Despite the intention behind the development of the second-generation Dex, the study failed to detect T cell response (10). However, an increase in NK cell functions was observed in a fraction of these NSCLC patients. Importantly, MHC class II expression levels of the final INF-γ-Dex product correlated with expression levels of the NKp30 ligand BAG6 on Dex, and with NK functions. NK cell activation in turn was associated with longer PFS. Interestingly, a potential increase in NK cell lysis ability was also observed in a phase I clinical trial of INF-γ-free Dex (13).
This phase II trial showed only limited efficacy for Dex immunotherapy. The primary endpoint of the trial was to observe at least 50% of patients with PFS at 4 months after chemotherapy cessation (10). However, this objective was not achieved. Several reasons may explain why Dex therapy had limited efficacy. First, cancer antigens loaded onto exosomes might not be clinically relevant due to the heterogeneity of the patient cohorts. Second, INF-γ used in the process of Dex production may upregulate programmed death ligand-1 (PD-L1) on DCs and Dex (14). Finally, the limited efficacy may be attributed to the lack of adaptive immune response, particularly antitumor CD8+ T cell response.

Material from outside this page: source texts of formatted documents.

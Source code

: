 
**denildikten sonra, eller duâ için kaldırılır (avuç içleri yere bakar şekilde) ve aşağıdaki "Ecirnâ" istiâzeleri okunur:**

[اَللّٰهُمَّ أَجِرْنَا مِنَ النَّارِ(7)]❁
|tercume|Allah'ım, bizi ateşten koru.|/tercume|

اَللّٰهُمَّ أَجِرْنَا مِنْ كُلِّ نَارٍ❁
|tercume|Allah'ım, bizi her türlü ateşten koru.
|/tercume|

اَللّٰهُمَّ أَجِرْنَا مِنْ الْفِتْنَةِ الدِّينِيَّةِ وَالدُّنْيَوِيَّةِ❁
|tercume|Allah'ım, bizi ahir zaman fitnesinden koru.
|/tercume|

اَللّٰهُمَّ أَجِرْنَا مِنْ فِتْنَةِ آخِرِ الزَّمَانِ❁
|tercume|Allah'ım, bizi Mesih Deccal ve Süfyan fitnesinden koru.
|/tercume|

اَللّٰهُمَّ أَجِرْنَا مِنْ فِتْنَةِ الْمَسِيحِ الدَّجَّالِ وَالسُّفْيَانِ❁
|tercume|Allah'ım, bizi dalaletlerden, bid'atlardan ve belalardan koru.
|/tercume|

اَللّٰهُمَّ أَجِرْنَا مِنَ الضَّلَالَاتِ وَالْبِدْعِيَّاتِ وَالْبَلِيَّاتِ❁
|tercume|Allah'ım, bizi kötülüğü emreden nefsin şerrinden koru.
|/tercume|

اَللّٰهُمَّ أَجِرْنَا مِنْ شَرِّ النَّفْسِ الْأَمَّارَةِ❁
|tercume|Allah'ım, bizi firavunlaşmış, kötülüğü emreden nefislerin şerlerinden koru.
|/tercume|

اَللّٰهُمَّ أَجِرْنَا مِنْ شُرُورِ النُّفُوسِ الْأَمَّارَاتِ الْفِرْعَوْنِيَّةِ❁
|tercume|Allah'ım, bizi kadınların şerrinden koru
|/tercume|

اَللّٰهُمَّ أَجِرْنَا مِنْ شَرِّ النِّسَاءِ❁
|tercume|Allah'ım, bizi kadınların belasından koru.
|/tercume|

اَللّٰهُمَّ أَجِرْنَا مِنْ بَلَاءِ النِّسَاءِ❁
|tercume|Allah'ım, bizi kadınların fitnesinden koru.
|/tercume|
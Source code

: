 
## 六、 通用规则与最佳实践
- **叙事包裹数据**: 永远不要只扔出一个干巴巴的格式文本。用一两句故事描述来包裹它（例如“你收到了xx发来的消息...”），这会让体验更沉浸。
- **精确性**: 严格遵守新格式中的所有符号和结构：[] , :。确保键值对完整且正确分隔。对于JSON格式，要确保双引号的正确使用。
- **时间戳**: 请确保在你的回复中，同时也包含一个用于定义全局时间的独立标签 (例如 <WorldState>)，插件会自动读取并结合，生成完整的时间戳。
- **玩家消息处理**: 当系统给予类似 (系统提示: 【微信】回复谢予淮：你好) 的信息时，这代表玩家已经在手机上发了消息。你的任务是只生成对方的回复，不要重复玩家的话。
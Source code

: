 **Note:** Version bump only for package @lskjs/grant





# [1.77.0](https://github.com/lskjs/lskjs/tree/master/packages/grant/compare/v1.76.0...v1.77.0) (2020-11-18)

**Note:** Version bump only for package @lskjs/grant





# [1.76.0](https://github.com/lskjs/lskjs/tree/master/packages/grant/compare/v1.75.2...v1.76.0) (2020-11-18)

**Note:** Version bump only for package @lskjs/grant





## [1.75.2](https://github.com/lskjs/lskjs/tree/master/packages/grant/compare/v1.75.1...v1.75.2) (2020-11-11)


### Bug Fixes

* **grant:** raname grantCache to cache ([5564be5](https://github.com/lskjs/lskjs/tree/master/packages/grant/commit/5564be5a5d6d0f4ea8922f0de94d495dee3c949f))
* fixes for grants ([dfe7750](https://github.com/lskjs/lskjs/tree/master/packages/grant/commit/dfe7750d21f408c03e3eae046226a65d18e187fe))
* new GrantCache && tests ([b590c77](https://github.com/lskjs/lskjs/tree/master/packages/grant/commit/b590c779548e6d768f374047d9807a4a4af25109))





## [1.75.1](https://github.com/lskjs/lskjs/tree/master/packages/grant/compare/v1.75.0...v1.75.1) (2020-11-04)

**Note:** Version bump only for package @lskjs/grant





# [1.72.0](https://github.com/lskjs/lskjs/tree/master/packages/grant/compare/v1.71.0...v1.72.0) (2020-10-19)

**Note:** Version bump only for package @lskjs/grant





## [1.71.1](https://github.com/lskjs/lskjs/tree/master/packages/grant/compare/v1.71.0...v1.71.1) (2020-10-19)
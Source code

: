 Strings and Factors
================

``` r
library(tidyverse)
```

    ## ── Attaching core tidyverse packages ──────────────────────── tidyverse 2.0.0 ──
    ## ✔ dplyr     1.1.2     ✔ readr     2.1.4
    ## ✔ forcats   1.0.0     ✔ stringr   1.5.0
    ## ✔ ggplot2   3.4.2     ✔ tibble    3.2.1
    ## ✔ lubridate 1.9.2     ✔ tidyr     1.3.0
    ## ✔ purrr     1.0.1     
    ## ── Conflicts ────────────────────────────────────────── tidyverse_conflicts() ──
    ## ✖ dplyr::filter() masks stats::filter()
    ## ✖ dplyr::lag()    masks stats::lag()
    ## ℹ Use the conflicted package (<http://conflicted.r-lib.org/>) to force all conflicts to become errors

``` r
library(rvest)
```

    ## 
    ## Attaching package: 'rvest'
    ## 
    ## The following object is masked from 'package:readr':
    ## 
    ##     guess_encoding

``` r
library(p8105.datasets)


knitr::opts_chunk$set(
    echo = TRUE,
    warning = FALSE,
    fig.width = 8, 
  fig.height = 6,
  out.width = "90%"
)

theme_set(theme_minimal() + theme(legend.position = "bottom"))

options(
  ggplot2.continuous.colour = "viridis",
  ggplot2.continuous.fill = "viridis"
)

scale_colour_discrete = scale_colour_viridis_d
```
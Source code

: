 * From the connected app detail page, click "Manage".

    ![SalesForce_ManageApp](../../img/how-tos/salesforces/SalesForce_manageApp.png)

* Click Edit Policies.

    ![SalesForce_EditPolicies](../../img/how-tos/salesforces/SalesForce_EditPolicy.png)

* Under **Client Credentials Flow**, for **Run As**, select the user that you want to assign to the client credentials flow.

Several strategies may improve the efficacy of Dex immunotherapy for future clinical trials. A previous study indicated that protein-loaded Dex, but not peptide-loaded Dex, induced CTL response and inhibited tumor growth, both of which require the activation of CD4+ and B cells (15). Therefore, full-length tumor-associated antigens (TAAs) may be used to replace their peptides to promote the activation of helper T and B cells, which may in turn boost CD8+ T cell response. Dex loaded with multiple TAAs may expand the coverage for the heterogeneity of human tumors. Mutated TAAs could be used to improve T and B cell response (16). Dex may be engineered to upregulate the expression of costimulatory molecules. Engineered Dex could also carry mRNAs coding for relevant TAAs or activation molecules. The expression of PD-L1 and PD-L2 on Dex should be quantified and downregulated. Immunotherapies to block immune checkpoint molecules, such as CTLA-4 or PD-1, can enhance lymphocyte response (17) and could be used in combination with Dex to boost antitumor T and B cell response. A previous phase I clinical trial showed that ascites-derived exosomes (Aex) in combination with GM-CSF, but not Aex alone, induced beneficial tumor-specific CTL response (18). Combination therapy of Dex with GM-CSF may further elicit antitumor CTL response. These strategies could improve the outcomes of future clinical trials with Dex.
Despite the drawbacks and challenges, the study by Besse et al. is the first phase II clinical trial of Dex. As a new vaccine strategy for cancer immunotherapy, Dex remain promising with potential for improvement. The prospect of Dex therapy is encouraged by the activation of NK cells (10) as well as the promising outcomes of clinical trials with DC-based vaccines (1). Future basic research and clinical trials should focus on how to stimulate CTL response by Dex. The successful development of Dex-based immunotherapy will further expand the weaponry to battle cancer.
Funding: The authors thank National Institutes of Health for the grant support: R21EY027065 (WL).
Conflicts of Interest: The authors have no conflicts of interest to declare.